Денис Гуцко - Русскоговорящий
Обязательно, обязательно надо позвонить.
— Алло, мама?!
— Ой, Митюша! Наконец-то! Ты где, золотой мой?
— Да я в Азербайджане. Беспорядки тут… Как у вас?..
— Где ты?! В Карабахе?!
— Да нет же, мама, нет. Я в спокойном месте. В маленьком городке. Тут вообще не стреляют.
— Не обманывай! Я же знала, чувствовала, что что-то не так. И мне вчера так плохо погадали… Что за городок такой?
— Не обманываю я. Правда, спокойно. Мы здесь только для проформы.
— Что за городок? Митя, я в Вазиани ездила. Там сказали — ты в командировке. Я им такое там устроила! «В командировке!»
— Знаешь, мне долго нельзя говорить. Меня тут пустили… В общем… у вас там как? Спокойно?
— Митя, когда вас обратно?
— Мам, как у вас там, спокойно?
— Я говорю, когда вернут вас?
— Н е — з н а — ю. Мама, как в Тбилиси, нормально? Ничего… такого — нет?
— Какого? А! нет, ты что! Всё в порядке.
— Всё в порядке?
— Да. Всё в порядке. Ой, как хорошо, что ты позвонил! Почему раньше не звонил?
Обязательно надо позвонить. Как только выпустят, утром же и позвонить. И больше не придумывать отговорок.
Там, при реках Вавилона
— Ну и утро! В такое утро на нарах-то просыпаться стрёмно?

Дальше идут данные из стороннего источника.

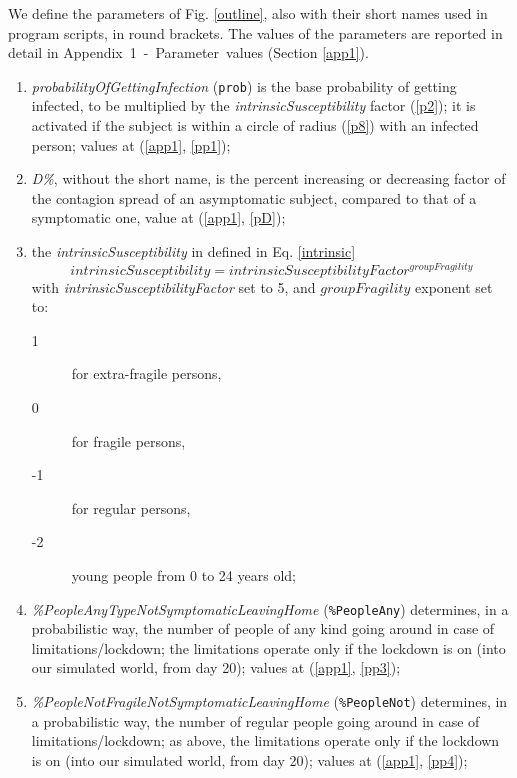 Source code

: \documentclass[graybox]{svmult}
\begin{document}
We define the parameters of Fig. \ref{outline}, also with their short names used in program scripts, in round brackets. The values of the parameters are reported in detail in Appendix~1~-~Parameter~values (Section \ref{app1}).

\begin{enumerate}[label=\roman*]

\item \label{p1} \emph{probabilityOfGettingInfection} (\verb|prob|) is the base probability of getting infected, to be multiplied by the \emph{intrinsicSusceptibility} factor (\ref{p2}); it is activated if the subject is within a circle of radius (\ref{p8}) with an infected person; values at (\ref{app1}, \ref{pp1});

\item \label{D} \emph{D\%}, without the short name, is the percent increasing or decreasing factor of the contagion spread of an asymptomatic subject, compared to that of a symptomatic one, value at (\ref{app1}, \ref{pD});

\item \label{p2} the \emph{intrinsicSusceptibility} in defined in Eq. \ref{intrinsic} 
\begin{equation}
intrinsicSusceptibility = intrinsicSusceptibilityFactor^{groupFragility}
\label{intrinsic}
\end{equation}
with \emph{intrinsicSusceptibilityFactor} set to 5, and $groupFragility$ exponent set to:

\begin{description}
\item [1] for extra-fragile persons,
\item [0] for fragile persons,
\item [-1] for regular persons,
\item [-2] young people from 0 to 24 years old;
\end{description}

\item \label{p3} \emph{\%PeopleAnyTypeNotSymptomaticLeavingHome} (\verb|%PeopleAny|)
determines, in a probabilistic way, the number of people of any kind going around in case of limitations/lockdown; the limitations operate only if the lockdown is on (into our simulated world, from day 20); values at (\ref{app1}, \ref{pp3}); 

\item \label{p4} \emph{\%PeopleNotFragileNotSymptomaticLeavingHome} (\verb|%PeopleNot|)
determines, in a probabilistic way, the number of regular people going around in case of limitations/lockdown;
as above, the limitations operate only if the lockdown is on (into our simulated world, from day 20); values at (\ref{app1}, \ref{pp4});


\end{enumerate}
\end{document}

— На нарах всегда просыпаться стрёмно.
— А ты спроси у него. Глянь, стои́т головой вертит, улыбается.
— Что за кайф в камере спать? Холодно же.
— Турьма, нравится тебе в камере?
На самых кончиках ветвей, если смотреть под правильным углом, поблёскивали замёрзшие капельки. Крошечные сосульки — почки сосулек. Лист в ледяной рубашке, бриллиантовая ворса инея… Постоять, любуясь и ища чего-то, не имеющего никакого отношения к веткам и листьям… Сколькие до него затевали подобные игры с естеством… (да хотя бы князь Болконский: на десяти страницах всё всматривался в дуб и думал, думал).
«Гм, интересно, что это за деревья? Мы вот теперь не знаем, что за деревья вокруг, что за птица с утра насвистывает… безымянное естество: дерево, птица, растение, насекомое».
— Турьма, чё рассматриваш? Слышь, шоль?
— Слышу. Замёрзло всё.
— Дак не май месяц-то.
Его не запирали, ему по-прежнему разрешали сидеть в тепле, у сладко гудящей буржуйки. Вообще режим на гауптвахте установился экзотический: отбывающий арест или гулял по двору, или дремал на столе в «дежурке», или шёл к себе в камеру. Менты хоть и не принимали его за своего, относились вполне дружественно. Шутки, к нему обращённые (лакмусовые бумажки в химии взаимоотношений) указывали на неагрессивную среду. Но ощущение захлопнутых створок не исчезало. Говорят — но издалека. Шутят — но совсем уж неясно. И как ни пробуют нащупать его самого, всё впустую. Глухо. Ни щёлочки. Он сначала старался согнать наваждение, притворялся, что всё тип-топ. Потом перестал.
Зима подкралась вплотную… По утрам земля была серебристой и шершавой и тихонько потрескивала под ногой. Даже усыпанный трупами вещей дворик выглядел по утрам довольно мило. «Интересно, как выглядел бы павлин на инее? Если бы распустил хвост возле обледеневшего куста?»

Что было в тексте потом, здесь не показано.